Once we've done all that, we're ready
to finalize the 1788 operation definitions (which may differ slightly from
classic Interval Arithmetic operations) and write the standard.
Please don't take this as a criticism
of what anybody has done or not done so far. I also believe any project
needs free thinking and brainstorming before getting down to a more rigorous
approach, that people need to get to know each other, and that's the stage
we're still at for a while longer.
- Ian Toronto
IBM Lab 8200 Warden D2-445 905-413-3411
----- Forwarded by Ian
McIntosh/Toronto/IBM on 14/04/2009 10:52 AM -----
Ian McIntosh/Toronto/IBM
14/04/2009 10:53 AM
To
STDS-1788@xxxxxxxxxxxxxxxxx
cc
Subject
Re: Motion 4: P1788 on non-754?
IEEE 754 isn't perfect but it offers
more "features" (rounding modes, subnormals, infinities, NaNs,
multiple precisions and exponent ranges, binary or decimal base) than other
floating-point designs.
I support what I think is the intent
of this motion, which I believe is for us to start by assuming all that
capability as our starting point. But . . .
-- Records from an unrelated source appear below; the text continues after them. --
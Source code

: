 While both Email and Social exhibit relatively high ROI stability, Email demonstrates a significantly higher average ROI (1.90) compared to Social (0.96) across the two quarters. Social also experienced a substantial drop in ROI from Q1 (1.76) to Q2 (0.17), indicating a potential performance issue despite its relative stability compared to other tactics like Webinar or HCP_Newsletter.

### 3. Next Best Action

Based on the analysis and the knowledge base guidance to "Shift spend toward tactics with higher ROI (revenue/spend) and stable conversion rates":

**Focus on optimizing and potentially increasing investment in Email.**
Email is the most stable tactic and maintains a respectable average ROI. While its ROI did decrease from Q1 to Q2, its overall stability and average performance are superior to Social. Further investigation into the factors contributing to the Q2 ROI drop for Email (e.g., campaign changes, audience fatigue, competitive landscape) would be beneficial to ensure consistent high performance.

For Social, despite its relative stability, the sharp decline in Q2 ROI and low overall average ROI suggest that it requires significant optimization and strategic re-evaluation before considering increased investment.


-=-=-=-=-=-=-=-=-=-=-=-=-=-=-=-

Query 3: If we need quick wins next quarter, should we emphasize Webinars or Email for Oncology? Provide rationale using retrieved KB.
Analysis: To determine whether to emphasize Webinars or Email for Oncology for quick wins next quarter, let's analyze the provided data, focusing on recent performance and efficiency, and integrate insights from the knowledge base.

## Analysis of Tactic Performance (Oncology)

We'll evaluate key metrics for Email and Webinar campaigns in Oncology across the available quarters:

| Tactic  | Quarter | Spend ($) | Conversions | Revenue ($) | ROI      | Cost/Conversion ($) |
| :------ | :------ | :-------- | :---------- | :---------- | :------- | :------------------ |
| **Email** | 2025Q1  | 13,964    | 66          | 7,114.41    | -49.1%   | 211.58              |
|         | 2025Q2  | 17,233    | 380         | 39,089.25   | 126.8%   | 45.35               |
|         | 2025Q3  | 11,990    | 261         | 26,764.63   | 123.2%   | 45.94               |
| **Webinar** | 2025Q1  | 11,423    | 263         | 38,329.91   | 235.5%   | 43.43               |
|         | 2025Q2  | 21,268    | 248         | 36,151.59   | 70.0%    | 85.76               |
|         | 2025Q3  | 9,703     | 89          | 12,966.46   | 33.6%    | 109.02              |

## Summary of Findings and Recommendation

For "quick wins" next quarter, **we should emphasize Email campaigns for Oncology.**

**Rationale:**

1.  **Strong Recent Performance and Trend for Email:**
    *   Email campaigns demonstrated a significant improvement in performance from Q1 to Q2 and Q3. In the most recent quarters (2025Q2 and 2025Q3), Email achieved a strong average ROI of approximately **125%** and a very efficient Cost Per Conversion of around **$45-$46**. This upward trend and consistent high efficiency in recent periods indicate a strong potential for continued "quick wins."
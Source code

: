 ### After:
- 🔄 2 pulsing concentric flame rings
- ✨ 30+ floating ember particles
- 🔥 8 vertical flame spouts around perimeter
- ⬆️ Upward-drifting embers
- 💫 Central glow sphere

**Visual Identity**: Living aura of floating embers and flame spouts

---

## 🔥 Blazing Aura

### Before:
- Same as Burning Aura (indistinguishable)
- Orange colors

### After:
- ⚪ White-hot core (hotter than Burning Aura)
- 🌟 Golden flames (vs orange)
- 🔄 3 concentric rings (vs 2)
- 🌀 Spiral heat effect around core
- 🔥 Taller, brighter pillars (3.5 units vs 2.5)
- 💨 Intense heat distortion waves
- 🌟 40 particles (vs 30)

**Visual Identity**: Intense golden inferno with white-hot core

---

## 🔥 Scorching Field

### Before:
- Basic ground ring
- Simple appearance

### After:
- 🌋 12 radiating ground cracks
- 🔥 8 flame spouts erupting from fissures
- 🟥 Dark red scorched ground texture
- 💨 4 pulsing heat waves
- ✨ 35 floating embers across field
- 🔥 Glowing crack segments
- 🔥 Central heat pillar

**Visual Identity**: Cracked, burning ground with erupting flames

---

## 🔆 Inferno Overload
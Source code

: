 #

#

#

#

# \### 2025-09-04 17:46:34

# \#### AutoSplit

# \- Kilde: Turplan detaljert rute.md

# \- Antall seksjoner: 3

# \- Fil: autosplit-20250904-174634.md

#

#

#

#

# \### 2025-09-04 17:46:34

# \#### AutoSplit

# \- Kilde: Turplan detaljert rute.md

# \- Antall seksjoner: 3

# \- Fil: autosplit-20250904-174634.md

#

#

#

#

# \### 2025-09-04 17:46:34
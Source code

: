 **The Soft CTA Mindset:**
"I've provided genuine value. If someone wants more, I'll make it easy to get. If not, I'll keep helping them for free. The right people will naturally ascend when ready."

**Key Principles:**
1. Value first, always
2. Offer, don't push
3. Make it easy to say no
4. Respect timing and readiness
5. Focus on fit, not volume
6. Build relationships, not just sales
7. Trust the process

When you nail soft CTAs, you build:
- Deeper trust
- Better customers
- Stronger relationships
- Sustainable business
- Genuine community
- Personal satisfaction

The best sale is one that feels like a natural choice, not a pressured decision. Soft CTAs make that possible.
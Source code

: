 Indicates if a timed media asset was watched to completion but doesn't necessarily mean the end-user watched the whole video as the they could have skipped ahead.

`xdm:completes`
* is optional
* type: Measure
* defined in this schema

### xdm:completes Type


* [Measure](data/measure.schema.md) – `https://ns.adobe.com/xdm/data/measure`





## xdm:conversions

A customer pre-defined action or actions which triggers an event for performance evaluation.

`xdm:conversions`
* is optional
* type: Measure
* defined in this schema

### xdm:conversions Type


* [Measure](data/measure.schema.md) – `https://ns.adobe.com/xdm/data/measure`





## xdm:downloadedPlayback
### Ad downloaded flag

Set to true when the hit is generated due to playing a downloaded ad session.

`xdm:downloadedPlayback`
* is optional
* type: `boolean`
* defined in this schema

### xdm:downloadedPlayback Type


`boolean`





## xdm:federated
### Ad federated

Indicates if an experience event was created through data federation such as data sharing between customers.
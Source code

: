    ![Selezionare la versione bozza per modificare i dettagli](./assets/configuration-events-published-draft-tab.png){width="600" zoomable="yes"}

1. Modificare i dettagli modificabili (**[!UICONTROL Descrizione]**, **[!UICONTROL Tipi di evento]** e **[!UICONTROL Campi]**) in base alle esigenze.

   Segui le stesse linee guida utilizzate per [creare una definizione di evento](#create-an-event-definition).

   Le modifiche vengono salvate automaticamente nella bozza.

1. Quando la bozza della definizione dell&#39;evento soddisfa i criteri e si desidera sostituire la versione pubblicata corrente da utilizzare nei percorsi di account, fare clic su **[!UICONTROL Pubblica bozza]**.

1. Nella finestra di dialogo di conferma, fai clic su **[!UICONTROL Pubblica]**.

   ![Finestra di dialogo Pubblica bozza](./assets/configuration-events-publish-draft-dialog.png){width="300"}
Once we've defined what the IEEE 1788
Interval Arithmetic operations should do, exactly, and how they
should interrelate (and note there are steps we should be doing even before
that), and are all in agreement with that, comes the next step: Review
the operations and interactions to determine what floating point requirements
they impose on the underlying hardware+software floating point implementation.
We may, for example, decide that infinities are essential at least
as lower and upper bounds, meaning that if a non-754 system wanted to follow
the standard it, it would have to have some hardware or software representation
of infinity. We may decide that using the 754 bit patterns is necessary,
or we may decide that conversion to and from that as a "data interchange
standard representation" is enough, or we may impose no bit pattern
rules at all.
I hope that our standard allows not
just IEEE 754 binary64 (double precision) but also other IEEE 754 formats:
binary32, binary128, binary64x (Intel's 80 bit version and others'
128 bit versions), decimal32, decimal64, decimal128, arbitrary precision
- whatever the implementers and user decide to use. It's likely that
we can allow some non-IEEE formats like PPC "double double" despite
the fact that it sometimes gives more than 106 bits (whenever there are
zero bits between the upper 53 and the lower 53). CELL SPU single
precision and others which lack subnormals may be ok despite losing precision
around zero. CELL SPU single precision may have a bigger problem
in lacking infinities (and NaNs).
All those decisions depend on what functionality
the operations we define need. The requirements are not just a hardware
issue. If the hardware is deficient and one is willing to pay in
speed and code size or function calls, software can fill in. The
question is whether it's practical, but that's a decision for implementers
and users not for the standard committee. Users may prefer a slow
implementation for the computer they have over having to buy a different
computer.
I support what I think is the intent
of this motion now, to let us get on with the important issues, but I also
strongly support refining it later when it's time.